State v. Mills
312 P.3d 515
Or.2013Background
- Defendant (Kenneth Mills) was stopped on Highway 26 and charged with driving while license revoked; case tried to the court after defendant waived a jury.
- After the state rested, Mills moved for judgment of acquittal arguing the state failed to prove venue (that the offense occurred in Washington County).
- Trial court denied the motion and convicted Mills; the Court of Appeals reversed, holding the state must prove venue beyond a reasonable doubt under Ore. Const. art.
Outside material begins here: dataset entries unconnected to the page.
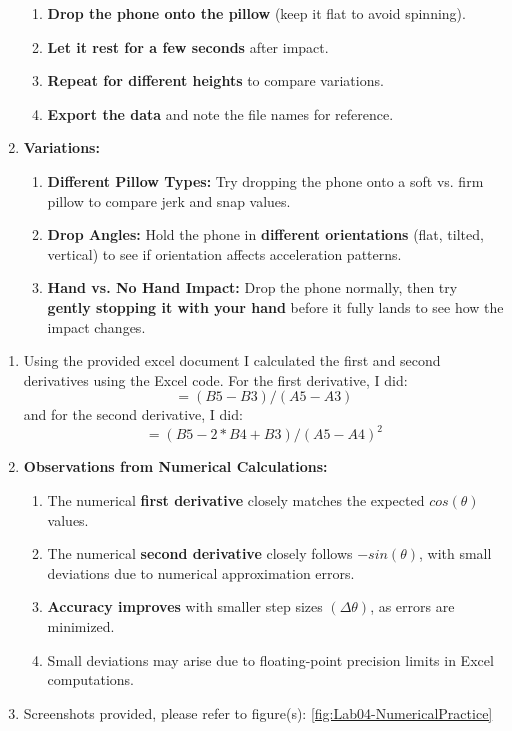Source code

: \documentclass[idxtotoc,hyperref,openany]{labbook} %
\begin{document}
\begin{enumerate}
\begin{enumerate}[$\bullet$]
        \item \textbf{Drop the phone onto the pillow} (keep it flat to avoid spinning).
        \item \textbf{Let it rest for a few seconds} after impact.
        \item \textbf{Repeat for different heights} to compare variations.
        \item \textbf{Export the data} and note the file names for reference.
    \end{enumerate}
    \item \textbf{Variations:}
    \begin{enumerate}[$\bullet$]
        \item \textbf{Different Pillow Types:} Try dropping the phone onto a soft vs. firm pillow to compare jerk and snap values.
        \item \textbf{Drop Angles:} Hold the phone in \textbf{different orientations} (flat, tilted, vertical) to see if orientation affects acceleration patterns.
        \item \textbf{Hand vs. No Hand Impact:} Drop the phone normally, then try \textbf{gently stopping it with your hand} before it fully lands to see how the impact changes.
    \end{enumerate}
\end{enumerate}


\begin{enumerate}
    \item Using the provided excel document I calculated the first and second derivatives using the Excel code. For the first derivative, I did: 
    \[=(B5 - B3) / (A5 - A3)
    \]
    and for the second derivative, I did: 
    \[=(B5 - 2*B4 + B3) / (A5 - A4)^2
    \]
    \item \textbf{Observations from Numerical Calculations:}
    \begin{enumerate}[$\bullet$]
        \item The numerical \textbf{first derivative} closely matches the expected $cos(\theta)$ values.
        \item The numerical \textbf{second derivative} closely follows $-sin(\theta)$, with small deviations due to numerical approximation errors.
        \item \textbf{Accuracy improves} with smaller step sizes $(\Delta\theta)$, as errors are minimized.
        \item Small deviations may arise due to floating-point precision limits in Excel computations.
    \end{enumerate}
    \item Screenshots provided, please refer to figure(s): \ref{fig:Lab04-NumericalPractice}
\end{enumerate}
\end{document}
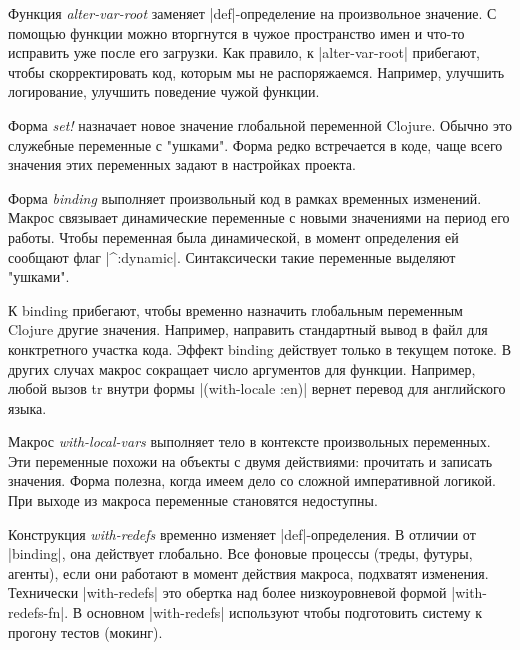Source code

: Функция \emph{alter-var-root} заменяет \spverb|def|-определение на произвольное значение. С
помощью функции можно вторгнутся в чужое пространство имен и что-то исправить
уже после его загрузки. Как правило, к \spverb|alter-var-root| прибегают, чтобы
скорректировать код, которым мы не распоряжаемся. Например, улучшить
логирование, улучшить поведение чужой функции.

Форма \emph{set!} назначает новое значение глобальной переменной Clojure. Обычно
это служебные переменные с "ушками". Форма редко встречается в коде, чаще всего
значения этих переменных задают в настройках проекта.

Форма \emph{binding} выполняет произвольный код в рамках временных
изменений. Макрос связывает динамические переменные с новыми значениями на
период его работы. Чтобы переменная была динамической, в момент определения ей
сообщают флаг \spverb|^:dynamic|. Синтаксически такие переменные выделяют "ушками".

К binding прибегают, чтобы временно назначить глобальным переменным Clojure
другие значения. Например, направить стандартный вывод в файл для конктретного
участка кода. Эффект binding действует только в текущем потоке. В других случах
макрос сокращает число аргументов для функции. Например, любой вызов tr внутри
формы \spverb|(with-locale :en)| вернет перевод для английского языка.

Макрос \emph{with-local-vars} выполняет тело в контексте произвольных
переменных. Эти переменные похожи на объекты с двумя действиями: прочитать и
записать значения. Форма полезна, когда имеем дело со сложной императивной
логикой. При выходе из макроса переменные становятся недоступны.

Конструкция \emph{with-redefs} временно изменяет \spverb|def|-определения. В отличии от
\spverb|binding|, она действует глобально. Все фоновые процессы (треды, футуры,
агенты), если они работают в момент действия макроса, подхватят
изменения. Технически \spverb|with-redefs| это обертка над более низкоуровневой формой
\spverb|with-redefs-fn|. В основном \spverb|with-redefs| используют чтобы подготовить систему
к прогону тестов (мокинг).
I, § 11.
- The State petitioned for review to the Oregon Supreme Court, which granted review en banc.
- The Supreme Court considered whether Article I, § 11’s trial-location guarantee implicitly makes venue a material allegation the prosecution must prove beyond a reasonable doubt.
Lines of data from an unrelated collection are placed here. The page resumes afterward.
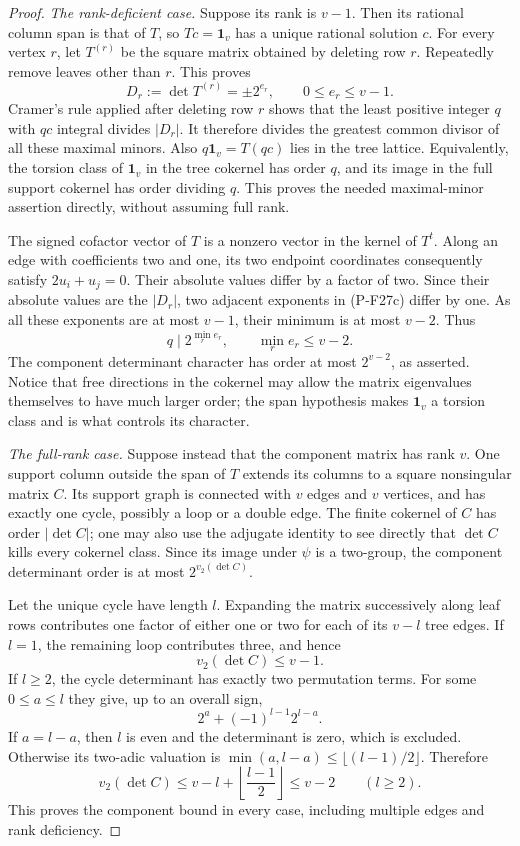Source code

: \begin{proof}
\emph{The rank-deficient case.}
Suppose its rank is $v-1$. Then its rational column span
is that of $T$, so $Tc=\mathbf1_v$ has a unique rational
solution $c$. For every vertex $r$, let $T^{(r)}$ be the
square matrix obtained by deleting row $r$. Repeatedly
remove leaves other than $r$. This proves
\[
 D_r:=\det T^{(r)}=\pm2^{e_r},\qquad 0\le e_r\le v-1.
 \tag{P-F27c}
\]
Cramer's rule applied after deleting row $r$ shows that
the least positive integer $q$ with $qc$ integral divides
$|D_r|$. It therefore divides the greatest common divisor
of all these maximal minors. Also
$q\mathbf1_v=T(qc)$ lies in the tree lattice. Equivalently,
the torsion class of $\mathbf1_v$ in the tree cokernel has
order $q$, and its image in the full support cokernel has
order dividing $q$. This proves the needed maximal-minor
assertion directly, without assuming full rank.

The signed cofactor vector of $T$ is a nonzero vector
in the kernel of $T^t$. Along an edge with coefficients
two and one, its two endpoint coordinates consequently
satisfy $2u_i+u_j=0$. Their absolute values differ by a
factor of two. Since their absolute values are the
$|D_r|$, two adjacent exponents in (P-F27c) differ by one.
As all these exponents are at most $v-1$, their minimum
is at most $v-2$. Thus
\[
 q\mid 2^{\min_r e_r},\qquad \min_r e_r\le v-2.
 \tag{P-F27d}
\]
The component determinant character has order at most
$2^{v-2}$, as asserted. Notice that free directions in
the cokernel may allow the matrix eigenvalues themselves
to have much larger order; the span hypothesis makes
$\mathbf1_v$ a torsion class and is what controls its
character.

\emph{The full-rank case.}
Suppose instead that the component matrix has rank $v$.
One support column outside the span of $T$ extends its
columns to a square nonsingular matrix $C$. Its support
graph is connected with $v$ edges and $v$ vertices, and
has exactly one cycle, possibly a loop or a double edge.
The finite cokernel of $C$ has order $|\det C|$; one may
also use the adjugate identity to see directly that
$\det C$ kills every cokernel class. Since its image under
$\psi$ is a two-group, the component determinant order
is at most $2^{v_2(\det C)}$.

Let the unique cycle have length $l$. Expanding the
matrix successively along leaf rows contributes one
factor of either one or two for each of its $v-l$
tree edges. If $l=1$, the remaining loop contributes
three, and hence
\[
 v_2(\det C)\le v-1.
 \tag{P-F27e}
\]
If $l\ge2$, the cycle determinant has exactly two
permutation terms. For some $0\le a\le l$ they give,
up to an overall sign,
\[
 2^a+(-1)^{l-1}2^{l-a}.
 \tag{P-F27f}
\]
If $a=l-a$, then $l$ is even and the determinant is zero,
which is excluded. Otherwise its two-adic valuation is
$\min(a,l-a)\le\lfloor(l-1)/2\rfloor$. Therefore
\[
 v_2(\det C)
 \le v-l+\left\lfloor\frac{l-1}{2}\right\rfloor
 \le v-2\qquad(l\ge2).
 \tag{P-F27g}
\]
This proves the component bound in every case, including
multiple edges and rank deficiency.


\end{proof}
- The Court concluded the constitutional clause guarantees a personal right to trial in the county where the offense occurred (subject to waiver) but does not convert venue into a substantive element the State must prove at trial; remanded for further proceedings because Mills raised venue at trial under earlier law.
Issues
| Issue | Plaintiff's Argument | Defendant's Argument | Held |
|---|---|---|---|
| Whether Ore. Const. art. I, § 11 requires the State to prove venue beyond a reasonable doubt as a material allegation | State: §11 does not say the State must prove venue; it provides a right to object or waive venue and defendant forfeited by not raising it pretrial | Mills: Historical common-law practice and this court’s prior cases make venue a material allegation the State must prove beyond a reasonable doubt | Held: §11 guarantees a right to trial in the county but does not constitutionalize the common-law proof requirement; venue is a personal right subject to timely assertion (waiver applies) |
| Whether Oregon precedents requiring proof of venue should be overruled | State: prior cases lacked Priest-style analysis and should be reexamined | Mills: prior line of cases is controlling and requires proof of venue | Held: Overruled Casey, Harvey, and later cases that treated venue as a constitutional material allegation because they lack textual or historical support |
| When venue must be raised to avoid waiver | State: venue objection should be raised pretrial (before jury empaneled or before evidence in bench trial) | Mills: permitted to raise at trial consistent with prior law | Held: Defendant must generally raise venue before trial; pretrial resolution is appropriate to avoid trial disruption; but fairness required remand here because Mills relied on prior law that allowed midtrial challenge |
| Remedy when venue was not timely raised under current holding | State: if venue timely challenged, court may hold evidentiary hearing and State must prove venue; if not challenged, judgment stands | Mills: sought acquittal for lack of venue proof | Held: On remand, Mills may choose to renew constitutional venue challenge; if he does, court holds evidentiary hearing and State may attempt to prove venue; if he declines, conviction reinstated |
Key Cases Cited
- State v. Casey, 108 Or 386 (Or. 1923) (earlier statement treating venue as material allegation without analysis)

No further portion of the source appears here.